Katten houden er niet van om te drinken in de buurt van hun ‘prooi’ of de plek waar ze hun behoefte doen, omdat dit het drinkwater kan vervuilen. Zet het drinkbakje dus ver genoeg van het eetbakje en de kattenbak en ververs het regelmatig, zodat het water altijd zuiver blijft. Zeker bij warm weer is dat erg belangrijk, want katten houden niet van lauw water.
2. Heeft je kat voldoende drinkplekjes?
Ook in het wild zal een kat niet elke keer op dezelfde plaats gaan drinken, bijvoorbeeld omdat er vijanden op de loer liggen of omdat een bepaalde bron niet langer toegankelijk is. Katten gaan graag af en toe op zoek naar een nieuwe drinkplek, dus voorzie je best kommetjes met water op meerdere plaatsen in huis, die je regelmatig eens van plaats verandert. Zo raakt je kat niet verveeld! Ook een drinkfonteintje nodigt uit om wat vaker te drinken.
3. Gebruik je een drinkbakje in het juiste materiaal?
Katten hebben een heel gevoelige neus én smaakzin. Plastic kommetjes kunnen een bepaalde geur of smaak afgeven en bovendien na verloop van tijd verslijten. Door herhaaldelijk schoonmaken met een schuursponsje of in de vaatwasser, komen er kleine krasjes in het plastic waarin bacteriën zich ophopen. Daar haalt poeslief haar neus voor op! Keramiek, metaal of glas is de betere keuze voor een drinkbakje. Zorg ook steeds dat er geen zeepresten achterblijven wanneer je het bakje afwast, want ook daar houden katten niet van.

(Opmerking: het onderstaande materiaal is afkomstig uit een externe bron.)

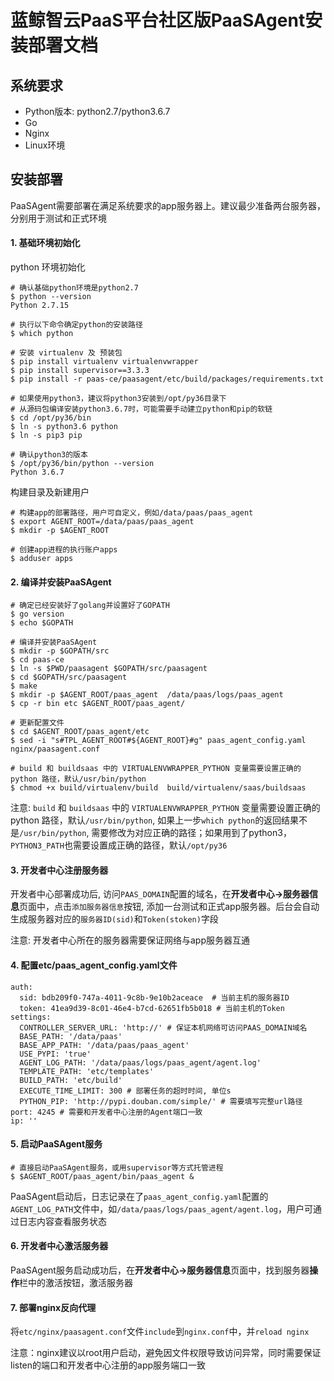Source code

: # 蓝鲸智云PaaS平台社区版PaaSAgent安装部署文档

## 系统要求

- Python版本: python2.7/python3.6.7
- Go
- Nginx
- Linux环境

## 安装部署
PaaSAgent需要部署在满足系统要求的app服务器上。建议最少准备两台服务器，分别用于测试和正式环境

#### 1. 基础环境初始化

python 环境初始化

```
# 确认基础python环境是python2.7
$ python --version
Python 2.7.15

# 执行以下命令确定python的安装路径
$ which python

# 安装 virtualenv 及 预装包
$ pip install virtualenv virtualenvwrapper
$ pip install supervisor==3.3.3
$ pip install -r paas-ce/paasagent/etc/build/packages/requirements.txt

# 如果使用python3，建议将python3安装到/opt/py36目录下
# 从源码包编译安装python3.6.7时，可能需要手动建立python和pip的软链
$ cd /opt/py36/bin
$ ln -s python3.6 python
$ ln -s pip3 pip

# 确认python3的版本
$ /opt/py36/bin/python --version
Python 3.6.7
```


构建目录及新建用户

```
# 构建app的部署路径，用户可自定义，例如/data/paas/paas_agent
$ export AGENT_ROOT=/data/paas/paas_agent
$ mkdir -p $AGENT_ROOT

# 创建app进程的执行账户apps
$ adduser apps
```

#### 2. 编译并安装PaaSAgent

```
# 确定已经安装好了golang并设置好了GOPATH
$ go version
$ echo $GOPATH

# 编译并安装PaaSAgent
$ mkdir -p $GOPATH/src
$ cd paas-ce
$ ln -s $PWD/paasagent $GOPATH/src/paasagent
$ cd $GOPATH/src/paasagent
$ make
$ mkdir -p $AGENT_ROOT/paas_agent  /data/paas/logs/paas_agent
$ cp -r bin etc $AGENT_ROOT/paas_agent/

# 更新配置文件
$ cd $AGENT_ROOT/paas_agent/etc
$ sed -i "s#TPL_AGENT_ROOT#${AGENT_ROOT}#g" paas_agent_config.yaml nginx/paasagent.conf

# build 和 buildsaas 中的 VIRTUALENVWRAPPER_PYTHON 变量需要设置正确的 python 路径，默认/usr/bin/python
$ chmod +x build/virtualenv/build  build/virtualenv/saas/buildsaas
```

注意: `build` 和 `buildsaas` 中的 `VIRTUALENVWRAPPER_PYTHON` 变量需要设置正确的 python 路径，默认`/usr/bin/python`, 如果上一步`which python`的返回结果不是`/usr/bin/python`, 需要修改为对应正确的路径；如果用到了python3，`PYTHON3_PATH`也需要设置成正确的路径，默认`/opt/py36`

#### 3. 开发者中心注册服务器

开发者中心部署成功后, 访问`PAAS_DOMAIN`配置的域名，在**开发者中心->服务器信息**页面中，点击`添加服务器信息`按钮, 添加一台测试和正式app服务器。后台会自动生成服务器对应的`服务器ID(sid)`和`Token(stoken)`字段

注意: 开发者中心所在的服务器需要保证网络与app服务器互通

#### 4. 配置etc/paas_agent_config.yaml文件

```
auth:
  sid: bdb209f0-747a-4011-9c8b-9e10b2aceace  # 当前主机的服务器ID
  token: 41ea9d39-8c01-46e4-b7cd-62651fb5b018 # 当前主机的Token
settings:
  CONTROLLER_SERVER_URL: 'http://' # 保证本机网络可访问PAAS_DOMAIN域名
  BASE_PATH: '/data/paas'
  BASE_APP_PATH: '/data/paas/paas_agent'
  USE_PYPI: 'true'
  AGENT_LOG_PATH: '/data/paas/logs/paas_agent/agent.log'
  TEMPLATE_PATH: 'etc/templates'
  BUILD_PATH: 'etc/build'
  EXECUTE_TIME_LIMIT: 300 # 部署任务的超时时间, 单位s
  PYTHON_PIP: 'http://pypi.douban.com/simple/' # 需要填写完整url路径
port: 4245 # 需要和开发者中心注册的Agent端口一致
ip: ''
```

#### 5. 启动PaaSAgent服务

```
# 直接启动PaaSAgent服务，或用supervisor等方式托管进程
$ $AGENT_ROOT/paas_agent/bin/paas_agent &
```
PaaSAgent启动后，日志记录在了`paas_agent_config.yaml`配置的`AGENT_LOG_PATH`文件中，如`/data/paas/logs/paas_agent/agent.log`，用户可通过日志内容查看服务状态

#### 6. 开发者中心激活服务器
PaaSAgent服务启动成功后，在**开发者中心->服务器信息**页面中，找到服务器**操作**栏中的激活按钮，激活服务器

#### 7. 部署nginx反向代理

将`etc/nginx/paasagent.conf`文件`include`到`nginx.conf`中，并`reload nginx`

注意：nginx建议以root用户启动，避免因文件权限导致访问异常，同时需要保证listen的端口和开发者中心注册的app服务端口一致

4. Is het drinkbakje groot genoeg?
De vorm van het drinkbakje moet passen bij de anatomie van je kat, en daarmee bedoelen we: de lengte van haar snorharen. Wanneer die gevoelige tastharen de rand van het bakje steeds raken tijdens het drinken, is dit vervelend voor je kat en zal ze vanzelf minder drinken of andere bronnen opzoeken. Zorg dus voor een ondiep kommetje met een brede rand.

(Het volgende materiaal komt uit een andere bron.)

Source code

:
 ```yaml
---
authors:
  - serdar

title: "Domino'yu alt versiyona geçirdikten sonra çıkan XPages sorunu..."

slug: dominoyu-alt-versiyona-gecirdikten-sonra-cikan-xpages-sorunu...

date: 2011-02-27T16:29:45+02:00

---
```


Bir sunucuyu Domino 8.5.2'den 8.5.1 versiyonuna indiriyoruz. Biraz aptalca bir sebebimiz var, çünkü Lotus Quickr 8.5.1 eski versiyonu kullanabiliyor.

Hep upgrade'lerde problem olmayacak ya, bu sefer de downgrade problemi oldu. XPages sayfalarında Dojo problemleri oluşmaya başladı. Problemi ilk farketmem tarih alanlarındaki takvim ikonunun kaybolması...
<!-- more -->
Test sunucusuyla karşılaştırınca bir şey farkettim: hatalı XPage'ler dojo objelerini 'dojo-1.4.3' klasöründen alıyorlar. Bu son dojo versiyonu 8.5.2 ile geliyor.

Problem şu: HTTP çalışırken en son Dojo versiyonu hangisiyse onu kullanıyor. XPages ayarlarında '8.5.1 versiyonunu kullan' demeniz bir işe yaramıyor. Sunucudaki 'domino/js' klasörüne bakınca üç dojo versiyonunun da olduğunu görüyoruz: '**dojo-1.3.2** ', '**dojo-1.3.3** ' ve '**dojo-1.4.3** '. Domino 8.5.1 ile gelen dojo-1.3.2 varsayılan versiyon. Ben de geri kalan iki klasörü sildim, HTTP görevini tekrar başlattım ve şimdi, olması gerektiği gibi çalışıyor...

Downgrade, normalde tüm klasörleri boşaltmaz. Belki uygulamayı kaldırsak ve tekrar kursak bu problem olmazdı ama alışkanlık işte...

5. Heeft jouw leidingwater een smaakje?
De samenstelling van ons leidingwater verschilt van gemeente tot gemeente en dat kunnen we zelf ook proeven, bijvoorbeeld wanneer er veel kalk in het water zit. Voor de gevoelige smaakpapillen van een kat kan dit een echte dealbreaker zijn. Overweeg in dat geval om een waterontharder te installeren of gebruik een speciale waterfilterkan zodat je kat steeds zuiver, gefilterd water kan drinken. Je kan ook regenwater opvangen (bijvoorbeeld in een regenton) en dat binnen aan je kat aanbieden. Zorg er wel voor dat het rechtstreeks uit de lucht opgevangen wordt en niet eerst over je dak of regenpijp loopt, want zo kan het alsnog vervuild raken.
Katten zijn niet alleen kieskeurige beestjes, het zijn ook nog eens van nature slechte drinkers. Zie je jouw kat dus van eender welke (veilige) waterbron drinken, dan kan je dat alleen maar aanmoedigen. Tenzij ze plots héél veel drinkt, want dan heeft ze mogelijk last van een medische aandoening. Drinkt je kat regelmatig van regenplassen, dan is het altijd een goed idee om haar regelmatig preventief te ontwormen. Zeker bij warm weer is stilstaand water een broeihaard voor allerlei beestjes waar je kat ziek van kan worden. Voorzie zeker in de zomer dus wat extra drinkplekjes met schoon water.